» **Assigned task**:
Every entry must be duplicated precisely as written.

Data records
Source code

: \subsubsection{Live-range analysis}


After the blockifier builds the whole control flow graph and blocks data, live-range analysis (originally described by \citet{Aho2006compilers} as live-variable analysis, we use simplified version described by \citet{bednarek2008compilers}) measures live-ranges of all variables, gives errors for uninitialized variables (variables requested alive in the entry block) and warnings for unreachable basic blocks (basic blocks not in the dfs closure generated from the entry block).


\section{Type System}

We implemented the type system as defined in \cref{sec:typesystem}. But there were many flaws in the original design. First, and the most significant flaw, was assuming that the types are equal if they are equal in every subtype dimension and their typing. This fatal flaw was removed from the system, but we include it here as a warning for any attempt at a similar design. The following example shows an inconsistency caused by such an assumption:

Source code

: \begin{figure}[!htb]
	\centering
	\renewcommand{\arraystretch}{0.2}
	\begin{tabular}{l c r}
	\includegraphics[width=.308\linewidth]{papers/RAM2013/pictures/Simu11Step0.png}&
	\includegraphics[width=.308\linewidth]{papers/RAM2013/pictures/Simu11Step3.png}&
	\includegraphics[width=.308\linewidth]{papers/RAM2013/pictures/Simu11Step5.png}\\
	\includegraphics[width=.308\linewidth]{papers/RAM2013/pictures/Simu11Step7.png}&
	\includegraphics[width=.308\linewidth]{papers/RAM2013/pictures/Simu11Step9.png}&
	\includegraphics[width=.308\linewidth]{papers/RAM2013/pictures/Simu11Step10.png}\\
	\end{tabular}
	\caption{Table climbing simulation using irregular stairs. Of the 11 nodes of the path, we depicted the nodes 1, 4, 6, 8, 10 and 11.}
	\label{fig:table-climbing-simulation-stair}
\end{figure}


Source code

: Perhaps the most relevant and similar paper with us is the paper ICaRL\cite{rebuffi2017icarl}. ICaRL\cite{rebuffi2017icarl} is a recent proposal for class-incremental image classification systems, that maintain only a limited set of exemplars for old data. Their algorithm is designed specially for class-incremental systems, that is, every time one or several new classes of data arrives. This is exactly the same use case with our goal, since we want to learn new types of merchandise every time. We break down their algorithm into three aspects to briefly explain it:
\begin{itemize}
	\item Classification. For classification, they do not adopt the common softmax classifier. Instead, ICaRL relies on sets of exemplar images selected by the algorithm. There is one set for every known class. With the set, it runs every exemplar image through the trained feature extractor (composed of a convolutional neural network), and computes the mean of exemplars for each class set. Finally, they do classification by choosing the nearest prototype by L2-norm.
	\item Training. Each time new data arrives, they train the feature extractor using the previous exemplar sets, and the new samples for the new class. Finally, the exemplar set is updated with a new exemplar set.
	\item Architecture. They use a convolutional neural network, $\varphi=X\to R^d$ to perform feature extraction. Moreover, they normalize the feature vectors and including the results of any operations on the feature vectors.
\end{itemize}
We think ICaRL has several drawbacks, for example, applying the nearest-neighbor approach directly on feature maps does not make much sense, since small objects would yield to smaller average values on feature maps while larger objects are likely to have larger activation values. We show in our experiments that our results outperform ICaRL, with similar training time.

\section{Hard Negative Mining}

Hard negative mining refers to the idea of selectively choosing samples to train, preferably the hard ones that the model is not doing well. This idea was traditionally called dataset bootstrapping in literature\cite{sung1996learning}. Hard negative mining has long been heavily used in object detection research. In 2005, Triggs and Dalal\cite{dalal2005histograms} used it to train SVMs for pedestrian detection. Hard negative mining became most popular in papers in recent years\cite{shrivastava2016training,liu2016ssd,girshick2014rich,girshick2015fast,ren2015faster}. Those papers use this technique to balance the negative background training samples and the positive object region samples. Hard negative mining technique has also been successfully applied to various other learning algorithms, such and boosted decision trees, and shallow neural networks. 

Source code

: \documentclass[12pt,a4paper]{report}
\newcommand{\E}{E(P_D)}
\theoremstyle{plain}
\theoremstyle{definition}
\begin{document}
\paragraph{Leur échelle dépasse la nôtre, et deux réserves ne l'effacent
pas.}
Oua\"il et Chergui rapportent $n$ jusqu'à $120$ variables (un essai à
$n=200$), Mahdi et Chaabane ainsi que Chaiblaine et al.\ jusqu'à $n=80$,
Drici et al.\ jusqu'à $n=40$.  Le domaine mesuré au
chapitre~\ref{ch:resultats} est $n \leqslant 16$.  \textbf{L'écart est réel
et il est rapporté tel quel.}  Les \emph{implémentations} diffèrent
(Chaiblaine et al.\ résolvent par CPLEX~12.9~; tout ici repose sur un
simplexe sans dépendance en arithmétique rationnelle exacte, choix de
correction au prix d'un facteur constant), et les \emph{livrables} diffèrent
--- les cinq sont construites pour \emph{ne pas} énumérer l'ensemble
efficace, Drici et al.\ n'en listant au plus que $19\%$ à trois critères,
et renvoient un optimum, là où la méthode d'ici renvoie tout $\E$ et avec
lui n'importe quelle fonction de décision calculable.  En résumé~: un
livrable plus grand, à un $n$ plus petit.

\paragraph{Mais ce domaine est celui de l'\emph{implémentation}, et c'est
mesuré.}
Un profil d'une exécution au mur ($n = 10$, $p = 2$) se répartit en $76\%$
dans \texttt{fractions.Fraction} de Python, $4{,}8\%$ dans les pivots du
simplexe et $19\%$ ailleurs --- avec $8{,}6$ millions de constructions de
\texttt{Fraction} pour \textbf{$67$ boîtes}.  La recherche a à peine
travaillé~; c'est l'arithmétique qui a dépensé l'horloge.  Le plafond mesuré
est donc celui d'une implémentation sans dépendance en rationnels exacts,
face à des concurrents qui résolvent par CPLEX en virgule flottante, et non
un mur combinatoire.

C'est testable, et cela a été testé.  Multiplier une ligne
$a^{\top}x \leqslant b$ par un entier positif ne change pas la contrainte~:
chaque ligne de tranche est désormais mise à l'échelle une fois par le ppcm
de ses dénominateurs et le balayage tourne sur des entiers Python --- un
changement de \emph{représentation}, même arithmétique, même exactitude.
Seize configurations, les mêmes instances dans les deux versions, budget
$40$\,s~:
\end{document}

» **Written response**:
Source code

: \subsubsection{Live-range analysis}


After the blockifier builds the whole control flow graph and blocks data, live-range analysis (originally described by \citet{Aho2006compilers} as live-variable analysis, we use simplified version described by \citet{bednarek2008compilers}) measures live-ranges of all variables, gives errors for uninitialized variables (variables requested alive in the entry block) and warnings for unreachable basic blocks (basic blocks not in the dfs closure generated from the entry block).


\section{Type System}

We implemented the type system as defined in \cref{sec:typesystem}. But there were many flaws in the original design. First, and the most significant flaw, was assuming that the types are equal if they are equal in every subtype dimension and their typing. This fatal flaw was removed from the system, but we include it here as a warning for any attempt at a similar design. The following example shows an inconsistency caused by such an assumption:

Source code

: \begin{figure}[!htb]
	\centering
	\renewcommand{\arraystretch}{0.2}
	\begin{tabular}{l c r}
	\includegraphics[width=.308\linewidth]{papers/RAM2013/pictures/Simu11Step0.png}&
	\includegraphics[width=.308\linewidth]{papers/RAM2013/pictures/Simu11Step3.png}&
	\includegraphics[width=.308\linewidth]{papers/RAM2013/pictures/Simu11Step5.png}\\
	\includegraphics[width=.308\linewidth]{papers/RAM2013/pictures/Simu11Step7.png}&
	\includegraphics[width=.308\linewidth]{papers/RAM2013/pictures/Simu11Step9.png}&
	\includegraphics[width=.308\linewidth]{papers/RAM2013/pictures/Simu11Step10.png}\\
	\end{tabular}
	\caption{Table climbing simulation using irregular stairs. Of the 11 nodes of the path, we depicted the nodes 1, 4, 6, 8, 10 and 11.}
	\label{fig:table-climbing-simulation-stair}
\end{figure}


Source code

: Perhaps the most relevant and similar paper with us is the paper ICaRL\cite{rebuffi2017icarl}. ICaRL\cite{rebuffi2017icarl} is a recent proposal for class-incremental image classification systems, that maintain only a limited set of exemplars for old data. Their algorithm is designed specially for class-incremental systems, that is, every time one or several new classes of data arrives. This is exactly the same use case with our goal, since we want to learn new types of merchandise every time. We break down their algorithm into three aspects to briefly explain it:
\begin{itemize}
	\item Classification. For classification, they do not adopt the common softmax classifier. Instead, ICaRL relies on sets of exemplar images selected by the algorithm. There is one set for every known class. With the set, it runs every exemplar image through the trained feature extractor (composed of a convolutional neural network), and computes the mean of exemplars for each class set. Finally, they do classification by choosing the nearest prototype by L2-norm.
	\item Training. Each time new data arrives, they train the feature extractor using the previous exemplar sets, and the new samples for the new class. Finally, the exemplar set is updated with a new exemplar set.
	\item Architecture. They use a convolutional neural network, $\varphi=X\to R^d$ to perform feature extraction. Moreover, they normalize the feature vectors and including the results of any operations on the feature vectors.
\end{itemize}
We think ICaRL has several drawbacks, for example, applying the nearest-neighbor approach directly on feature maps does not make much sense, since small objects would yield to smaller average values on feature maps while larger objects are likely to have larger activation values. We show in our experiments that our results outperform ICaRL, with similar training time.

\section{Hard Negative Mining}

Hard negative mining refers to the idea of selectively choosing samples to train, preferably the hard ones that the model is not doing well. This idea was traditionally called dataset bootstrapping in literature\cite{sung1996learning}. Hard negative mining has long been heavily used in object detection research. In 2005, Triggs and Dalal\cite{dalal2005histograms} used it to train SVMs for pedestrian detection. Hard negative mining became most popular in papers in recent years\cite{shrivastava2016training,liu2016ssd,girshick2014rich,girshick2015fast,ren2015faster}. Those papers use this technique to balance the negative background training samples and the positive object region samples. Hard negative mining technique has also been successfully applied to various other learning algorithms, such and boosted decision trees, and shallow neural networks. 

Source code

: \documentclass[12pt,a4paper]{report}
\newcommand{\E}{E(P_D)}
\theoremstyle{plain}
\theoremstyle{definition}
\begin{document}
\paragraph{Leur échelle dépasse la nôtre, et deux réserves ne l'effacent
pas.}
Oua\"il et Chergui rapportent $n$ jusqu'à $120$ variables (un essai à
$n=200$), Mahdi et Chaabane ainsi que Chaiblaine et al.\ jusqu'à $n=80$,
Drici et al.\ jusqu'à $n=40$.  Le domaine mesuré au
chapitre~\ref{ch:resultats} est $n \leqslant 16$.  \textbf{L'écart est réel
et il est rapporté tel quel.}  Les \emph{implémentations} diffèrent
(Chaiblaine et al.\ résolvent par CPLEX~12.9~; tout ici repose sur un
simplexe sans dépendance en arithmétique rationnelle exacte, choix de
correction au prix d'un facteur constant), et les \emph{livrables} diffèrent
--- les cinq sont construites pour \emph{ne pas} énumérer l'ensemble
efficace, Drici et al.\ n'en listant au plus que $19\%$ à trois critères,
et renvoient un optimum, là où la méthode d'ici renvoie tout $\E$ et avec
lui n'importe quelle fonction de décision calculable.  En résumé~: un
livrable plus grand, à un $n$ plus petit.

\paragraph{Mais ce domaine est celui de l'\emph{implémentation}, et c'est
mesuré.}
Un profil d'une exécution au mur ($n = 10$, $p = 2$) se répartit en $76\%$
dans \texttt{fractions.Fraction} de Python, $4{,}8\%$ dans les pivots du
simplexe et $19\%$ ailleurs --- avec $8{,}6$ millions de constructions de
\texttt{Fraction} pour \textbf{$67$ boîtes}.  La recherche a à peine
travaillé~; c'est l'arithmétique qui a dépensé l'horloge.  Le plafond mesuré
est donc celui d'une implémentation sans dépendance en rationnels exacts,
face à des concurrents qui résolvent par CPLEX en virgule flottante, et non
un mur combinatoire.

C'est testable, et cela a été testé.  Multiplier une ligne
$a^{\top}x \leqslant b$ par un entier positif ne change pas la contrainte~:
chaque ligne de tranche est désormais mise à l'échelle une fois par le ppcm
de ses dénominateurs et le balayage tourne sur des entiers Python --- un
changement de \emph{représentation}, même arithmétique, même exactitude.
Seize configurations, les mêmes instances dans les deux versions, budget
$40$\,s~:
\end{document}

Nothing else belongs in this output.